From the records below, copy each line in which the string "public" occurs.

Recorded data
——————————

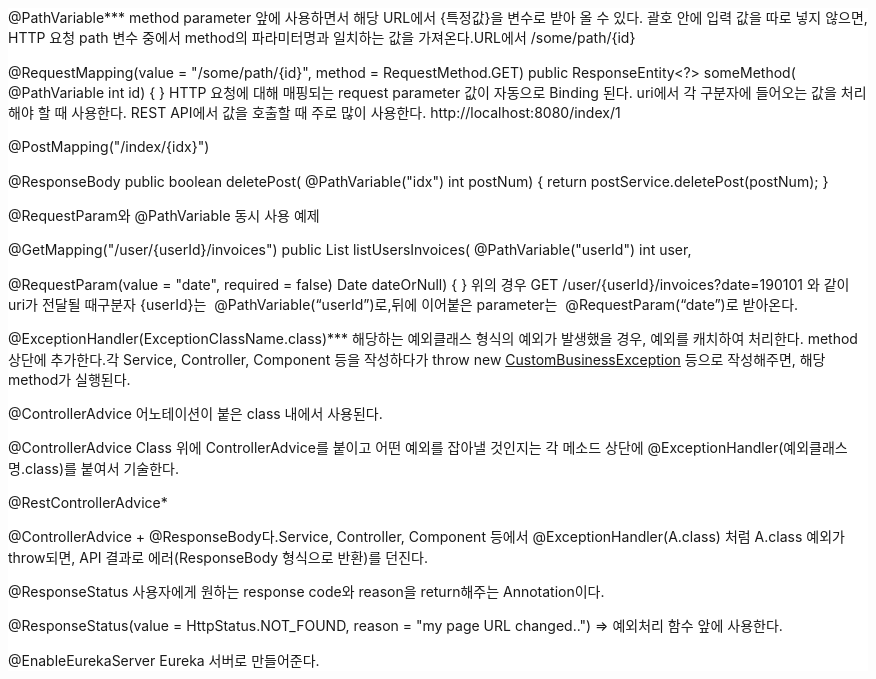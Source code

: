 @PathVariable***
method parameter 앞에 사용하면서 해당 URL에서 {특정값}을 변수로 받아 올 수 있다.
괄호 안에 입력 값을 따로 넣지 않으면, HTTP 요청 path 변수 중에서 method의 파라미터명과 일치하는 값을 가져온다.URL에서 /some/path/{id}

@RequestMapping(value = "/some/path/{id}", method = RequestMethod.GET)
public ResponseEntity<?> someMethod(
@PathVariable int id) {
}
HTTP 요청에 대해 매핑되는 request parameter 값이 자동으로 Binding 된다.
uri에서 각 구분자에 들어오는 값을 처리해야 할 때 사용한다.
REST API에서 값을 호출할 때 주로 많이 사용한다.
http://localhost:8080/index/1

@PostMapping("/index/{idx}")

@ResponseBody
public boolean deletePost(
@PathVariable("idx") int postNum) {
return postService.deletePost(postNum);
}

@RequestParam와 
@PathVariable 동시 사용 예제

@GetMapping("/user/{userId}/invoices")
public List<Invoice> listUsersInvoices(
@PathVariable("userId") int user,
	                                  
@RequestParam(value = "date", required = false) Date dateOrNull) {
}
위의 경우 GET /user/{userId}/invoices?date=190101 와 같이 uri가 전달될 때구분자 {userId}는 
@PathVariable(“userId”)로,뒤에 이어붙은 parameter는 
@RequestParam(“date”)로 받아온다.

@ExceptionHandler(ExceptionClassName.class)***
해당하는 예외클래스 형식의 예외가 발생했을 경우, 예외를 캐치하여 처리한다.
method 상단에 추가한다.각 Service, Controller, Component 등을 작성하다가 throw new [CustomBusinessException]("~") 등으로 작성해주면, 해당 method가 실행된다.

@ControllerAdvice 어노테이션이 붙은 class 내에서 사용된다.

@ControllerAdvice
Class 위에 ControllerAdvice를 붙이고 어떤 예외를 잡아낼 것인지는 각 메소드 상단에 
@ExceptionHandler(예외클래스명.class)를 붙여서 기술한다.

@RestControllerAdvice*

@ControllerAdvice + 
@ResponseBody다.Service, Controller, Component 등에서 
@ExceptionHandler(A.class) 처럼 A.class 예외가 throw되면, API 결과로 에러(ResponseBody 형식으로 반환)를 던진다.

@ResponseStatus
사용자에게 원하는 response code와 reason을 return해주는 Annotation이다.

@ResponseStatus(value = HttpStatus.NOT_FOUND, reason = "my page URL changed..") => 예외처리 함수 앞에 사용한다.

@EnableEurekaServer
Eureka 서버로 만들어준다.
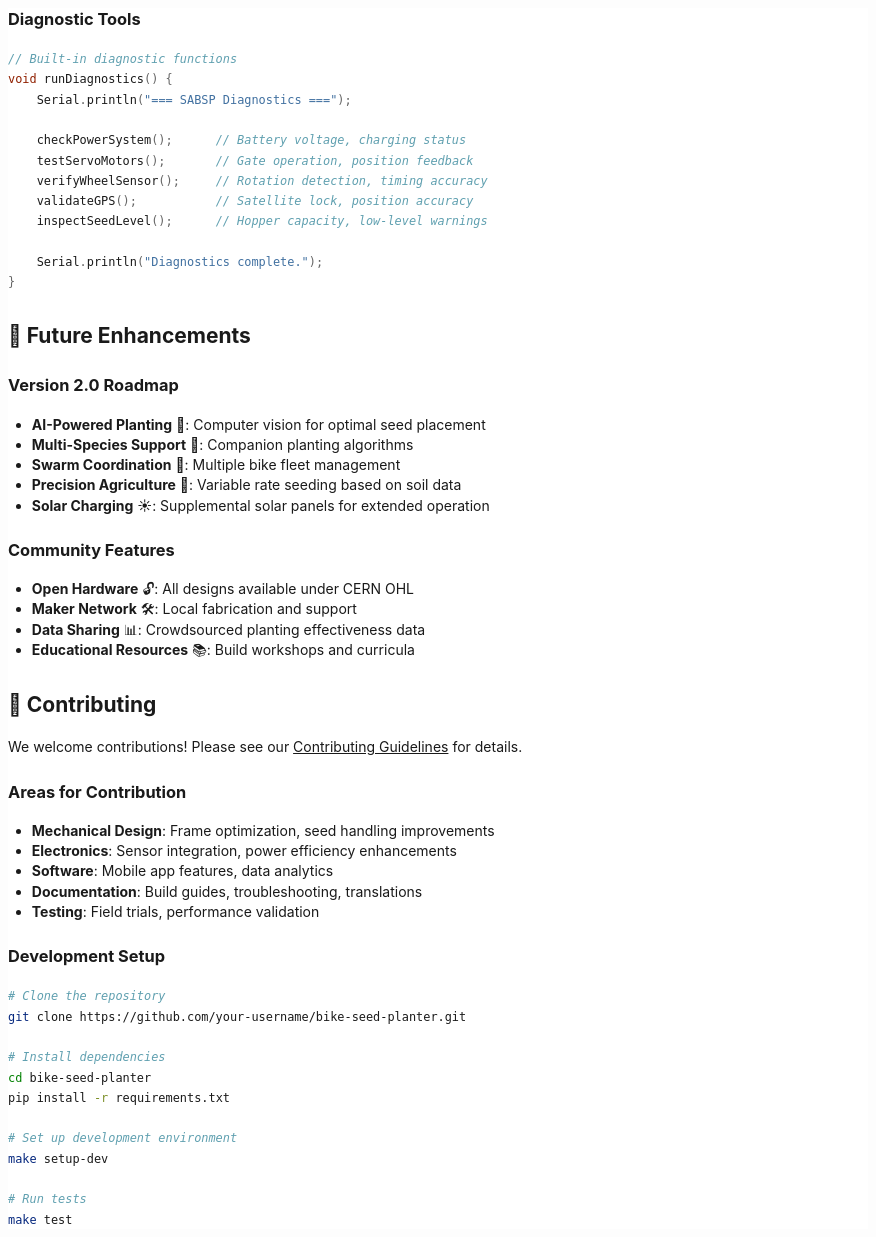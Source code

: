 ### Diagnostic Tools

```cpp
// Built-in diagnostic functions
void runDiagnostics() {
    Serial.println("=== SABSP Diagnostics ===");
    
    checkPowerSystem();      // Battery voltage, charging status
    testServoMotors();       // Gate operation, position feedback
    verifyWheelSensor();     // Rotation detection, timing accuracy
    validateGPS();           // Satellite lock, position accuracy
    inspectSeedLevel();      // Hopper capacity, low-level warnings
    
    Serial.println("Diagnostics complete.");
}
```

## 🚀 Future Enhancements

### Version 2.0 Roadmap

- **AI-Powered Planting** 🤖: Computer vision for optimal seed placement
- **Multi-Species Support** 🌿: Companion planting algorithms
- **Swarm Coordination** 🐝: Multiple bike fleet management
- **Precision Agriculture** 🎯: Variable rate seeding based on soil data
- **Solar Charging** ☀️: Supplemental solar panels for extended operation

### Community Features

- **Open Hardware** 🔓: All designs available under CERN OHL
- **Maker Network** 🛠️: Local fabrication and support
- **Data Sharing** 📊: Crowdsourced planting effectiveness data
- **Educational Resources** 📚: Build workshops and curricula

## 🤝 Contributing

We welcome contributions! Please see our [Contributing Guidelines](CONTRIBUTING.md) for details.

### Areas for Contribution

- **Mechanical Design**: Frame optimization, seed handling improvements
- **Electronics**: Sensor integration, power efficiency enhancements
- **Software**: Mobile app features, data analytics
- **Documentation**: Build guides, troubleshooting, translations
- **Testing**: Field trials, performance validation

### Development Setup

```bash
# Clone the repository
git clone https://github.com/your-username/bike-seed-planter.git

# Install dependencies
cd bike-seed-planter
pip install -r requirements.txt

# Set up development environment
make setup-dev

# Run tests
make test
```
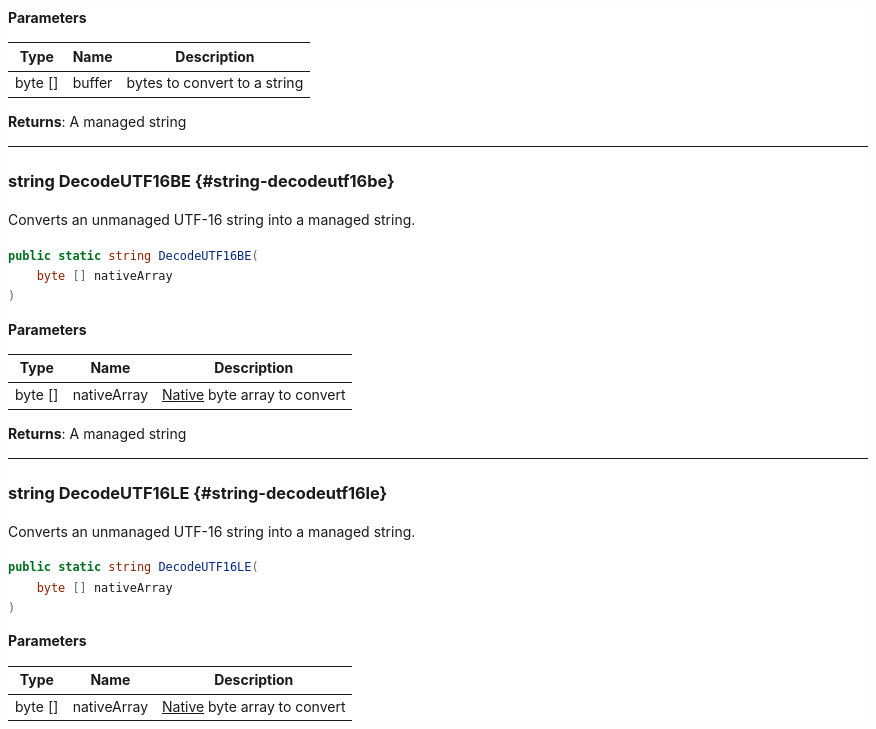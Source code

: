 
**Parameters**

| Type | Name  | Description  | 
|--|--|--|
| byte [] |buffer|bytes to convert to a string|






**Returns**: A managed string



-----------

### string DecodeUTF16BE {#string-decodeutf16be}

Converts an unmanaged UTF-16 string into a managed string. 

```csharp
public static string DecodeUTF16BE(
    byte [] nativeArray
)
```


**Parameters**

| Type | Name  | Description  | 
|--|--|--|
| byte [] |nativeArray|[Native](/versioned_docs/version-14-Jun-2023/unity-api/api/UnityEngine.XR.MagicLeap.Native/UnityEngine.XR.MagicLeap.Native.md) byte array to convert|






**Returns**: A managed string



-----------

### string DecodeUTF16LE {#string-decodeutf16le}

Converts an unmanaged UTF-16 string into a managed string. 

```csharp
public static string DecodeUTF16LE(
    byte [] nativeArray
)
```


**Parameters**

| Type | Name  | Description  | 
|--|--|--|
| byte [] |nativeArray|[Native](/versioned_docs/version-14-Jun-2023/unity-api/api/UnityEngine.XR.MagicLeap.Native/UnityEngine.XR.MagicLeap.Native.md) byte array to convert|
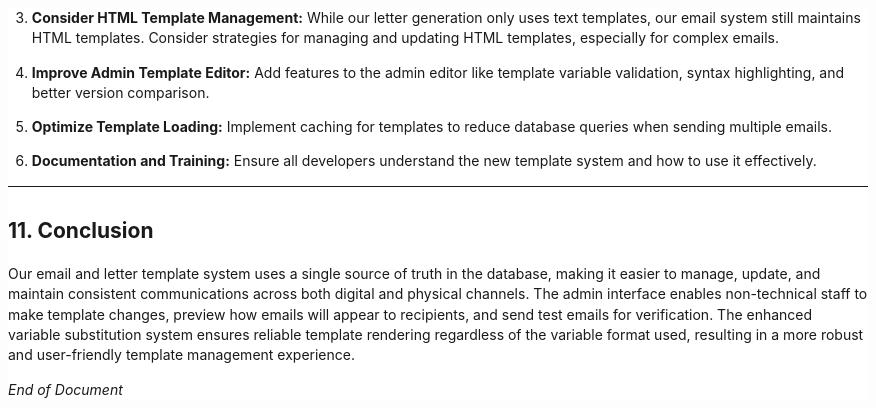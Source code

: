 3. **Consider HTML Template Management:** While our letter generation only uses text templates, our email system still maintains HTML templates. Consider strategies for managing and updating HTML templates, especially for complex emails.

4. **Improve Admin Template Editor:** Add features to the admin editor like template variable validation, syntax highlighting, and better version comparison.

5. **Optimize Template Loading:** Implement caching for templates to reduce database queries when sending multiple emails.

6. **Documentation and Training:** Ensure all developers understand the new template system and how to use it effectively.

---

## 11. Conclusion

Our email and letter template system uses a single source of truth in the database, making it easier to manage, update, and maintain consistent communications across both digital and physical channels. The admin interface enables non-technical staff to make template changes, preview how emails will appear to recipients, and send test emails for verification. The enhanced variable substitution system ensures reliable template rendering regardless of the variable format used, resulting in a more robust and user-friendly template management experience.

*End of Document*
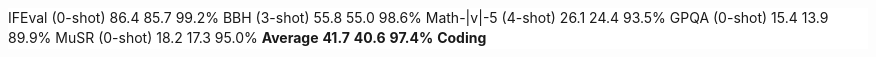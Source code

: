   <tr>
   <td>IFEval (0-shot)
   </td>
   <td>86.4
   </td>
   <td>85.7
   </td>
   <td>99.2%
   </td>
  </tr>
  <tr>
   <td>BBH (3-shot)
   </td>
   <td>55.8
   </td>
   <td>55.0
   </td>
   <td>98.6%
   </td>
  </tr>
  <tr>
   <td>Math-|v|-5 (4-shot)
   </td>
   <td>26.1
   </td>
   <td>24.4
   </td>
   <td>93.5%
   </td>
  </tr>
  <tr>
   <td>GPQA (0-shot)
   </td>
   <td>15.4
   </td>
   <td>13.9
   </td>
   <td>89.9%
   </td>
  </tr>
  <tr>
   <td>MuSR (0-shot)
   </td>
   <td>18.2
   </td>
   <td>17.3
   </td>
   <td>95.0%
   </td>
  </tr>
  <tr>
   <td><strong>Average</strong>
   </td>
   <td><strong>41.7</strong>
   </td>
   <td><strong>40.6</strong>
   </td>
   <td><strong>97.4%</strong>
   </td>
  </tr>
  <tr>
   <td><strong>Coding</strong>
   </td>
  </tr>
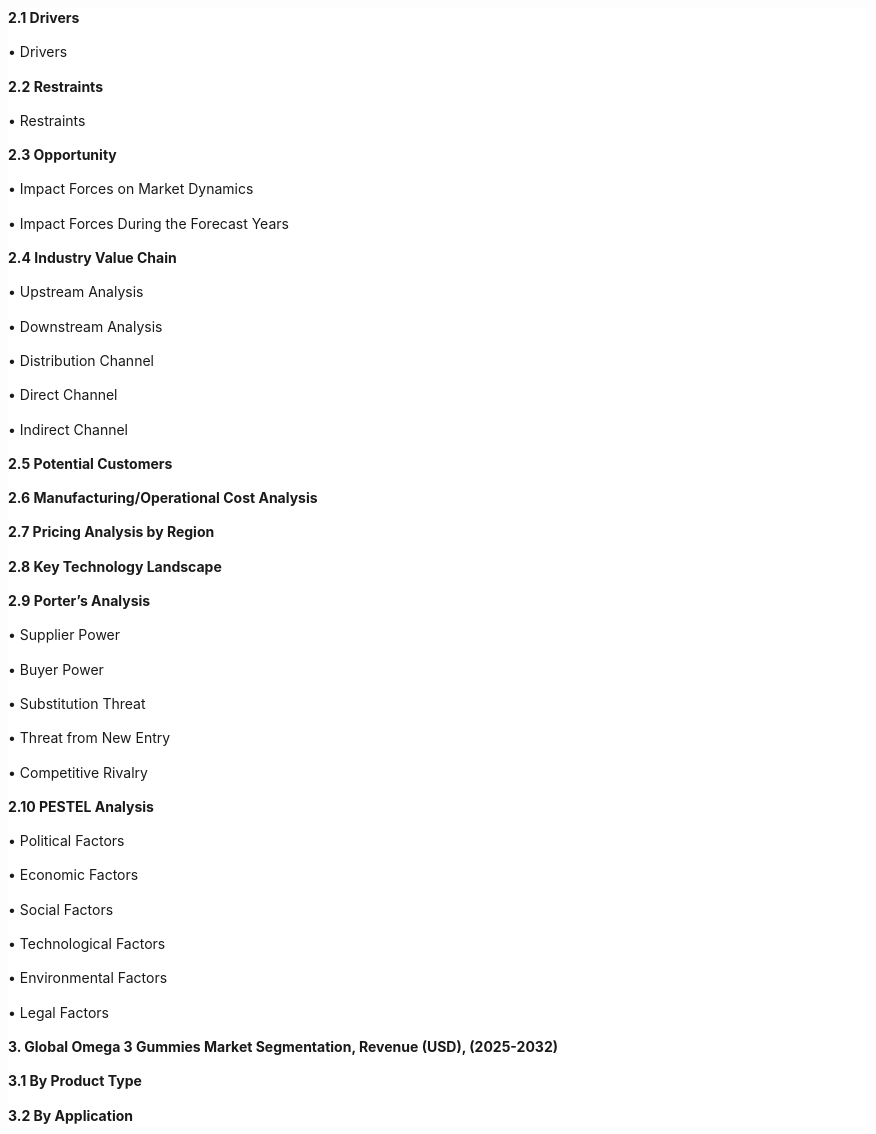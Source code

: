 <strong>2.1 Drivers</strong>

• Drivers

<strong>2.2 Restraints</strong>

• Restraints

<strong>2.3 Opportunity</strong>

• Impact Forces on Market Dynamics

• Impact Forces During the Forecast Years

<strong>2.4 Industry Value Chain</strong>

• Upstream Analysis

• Downstream Analysis

• Distribution Channel

• Direct Channel

• Indirect Channel

<strong>2.5 Potential Customers</strong>

<strong>2.6 Manufacturing/Operational Cost Analysis</strong>

<strong>2.7 Pricing Analysis by Region</strong>

<strong>2.8 Key Technology Landscape</strong>

<strong>2.9 Porter’s Analysis</strong>

• Supplier Power

• Buyer Power

• Substitution Threat

• Threat from New Entry

• Competitive Rivalry

<strong>2.10 PESTEL Analysis</strong>

• Political Factors

• Economic Factors

• Social Factors

• Technological Factors

• Environmental Factors

• Legal Factors

<strong>3. Global Omega 3 Gummies Market Segmentation, Revenue (USD), (2025-2032)</strong>

<strong>3.1 By Product Type</strong>

<strong>3.2 By Application</strong>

——————————

> Answer
public ResponseEntity<?> someMethod(
public boolean deletePost(
public List<Invoice> listUsersInvoices(
public static string DecodeUTF16BE(
public static string DecodeUTF16LE(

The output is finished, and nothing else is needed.